▸ **Task instructions**
Every entry below should be repeated exactly; the pictures should not.

Data for this task Start Marker

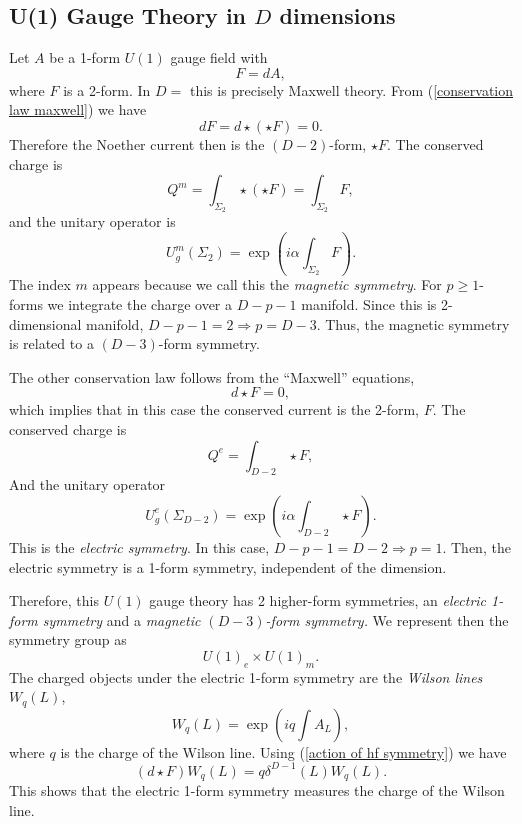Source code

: \documentclass{article}
\begin{document}
\subsection*{U(1) Gauge Theory in $D$ dimensions}
Let $A$ be a 1-form $U(1)$ gauge field with 
\begin{equation}\label{conservation law maxwell}
	F=dA,
\end{equation}
where $F$ is a 2-form. In $D=$ this is precisely Maxwell theory. From (\ref{conservation law maxwell}) we have
\begin{equation}
	dF=d\star(\star F)=0. 
\end{equation}
Therefore the Noether current then is the $(D-2)$-form, $\star F$.  The conserved charge is 
\begin{equation}
	Q^m=\int_{\Sigma_2}\star (\star F)=\int_{\Sigma_2}F,
\end{equation}
and the unitary operator is 
\begin{equation}
	U_g^m(\Sigma_2)=\exp\left(i\alpha\int_{\Sigma_2}F\right).
\end{equation}
The index $m$ appears because we call this the \textit{magnetic symmetry}. For $p\geq 1$-forms we integrate the charge over a $D-p-1$ manifold. Since this is 2-dimensional manifold, $D-p-1=2\Rightarrow p=D-3$. Thus, the magnetic symmetry is related to a $(D-3)$-form symmetry. 

The other conservation law follows from the ``Maxwell'' equations,
\begin{equation}
	d\star F=0,
\end{equation} 
which implies that in this case the conserved current is the 2-form, $F$. The conserved charge is 
\begin{equation}
	Q^e=\int_{D-2}\star F, 
\end{equation}
And the unitary operator
\begin{equation}
	U^e_g(\Sigma_{D-2})=\exp\left(i\alpha\int_{D-2}\star F\right).
\end{equation}
This is the \textit{electric symmetry}. In this case, $D-p-1=D-2\Rightarrow p=1$. Then, the electric symmetry is a 1-form symmetry, independent of the dimension. 

Therefore, this $U(1)$ gauge theory has 2 higher-form symmetries, an \textit{electric 1-form symmetry} and a \textit{magnetic $(D-3)$-form symmetry.} We represent then the symmetry group as 
\begin{equation}
	U(1)_e\times U(1)_m. 
\end{equation}
The charged objects under the electric 1-form symmetry are the \textit{Wilson lines $W_q(L)$},
\begin{equation}
	W_q(L)=\exp\left(iq\int A_L\right),
\end{equation}
where $q$ is the charge of the Wilson line. Using (\ref{action of hf symmetry}) we have
\begin{equation}
	(d\star F)W_q(L)=q\delta^{D-1}(L)W_q(L). 
\end{equation}
This shows that the electric 1-form symmetry measures the charge of the Wilson line.
\end{document}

Data for this task End Marker

▸ **Exercise response**
Source code

: \documentclass{article}
\begin{document}
\subsection*{U(1) Gauge Theory in $D$ dimensions}
Let $A$ be a 1-form $U(1)$ gauge field with 
\begin{equation}\label{conservation law maxwell}
	F=dA,
\end{equation}
where $F$ is a 2-form. In $D=$ this is precisely Maxwell theory. From (\ref{conservation law maxwell}) we have
\begin{equation}
	dF=d\star(\star F)=0. 
\end{equation}
Therefore the Noether current then is the $(D-2)$-form, $\star F$.  The conserved charge is 
\begin{equation}
	Q^m=\int_{\Sigma_2}\star (\star F)=\int_{\Sigma_2}F,
\end{equation}
and the unitary operator is 
\begin{equation}
	U_g^m(\Sigma_2)=\exp\left(i\alpha\int_{\Sigma_2}F\right).
\end{equation}
The index $m$ appears because we call this the \textit{magnetic symmetry}. For $p\geq 1$-forms we integrate the charge over a $D-p-1$ manifold. Since this is 2-dimensional manifold, $D-p-1=2\Rightarrow p=D-3$. Thus, the magnetic symmetry is related to a $(D-3)$-form symmetry. 

The other conservation law follows from the ``Maxwell'' equations,
\begin{equation}
	d\star F=0,
\end{equation} 
which implies that in this case the conserved current is the 2-form, $F$. The conserved charge is 
\begin{equation}
	Q^e=\int_{D-2}\star F, 
\end{equation}
And the unitary operator
\begin{equation}
	U^e_g(\Sigma_{D-2})=\exp\left(i\alpha\int_{D-2}\star F\right).
\end{equation}
This is the \textit{electric symmetry}. In this case, $D-p-1=D-2\Rightarrow p=1$. Then, the electric symmetry is a 1-form symmetry, independent of the dimension. 

Therefore, this $U(1)$ gauge theory has 2 higher-form symmetries, an \textit{electric 1-form symmetry} and a \textit{magnetic $(D-3)$-form symmetry.} We represent then the symmetry group as 
\begin{equation}
	U(1)_e\times U(1)_m. 
\end{equation}
The charged objects under the electric 1-form symmetry are the \textit{Wilson lines $W_q(L)$},
\begin{equation}
	W_q(L)=\exp\left(iq\int A_L\right),
\end{equation}
where $q$ is the charge of the Wilson line. Using (\ref{action of hf symmetry}) we have
\begin{equation}
	(d\star F)W_q(L)=q\delta^{D-1}(L)W_q(L). 
\end{equation}
This shows that the electric 1-form symmetry measures the charge of the Wilson line.
\end{document}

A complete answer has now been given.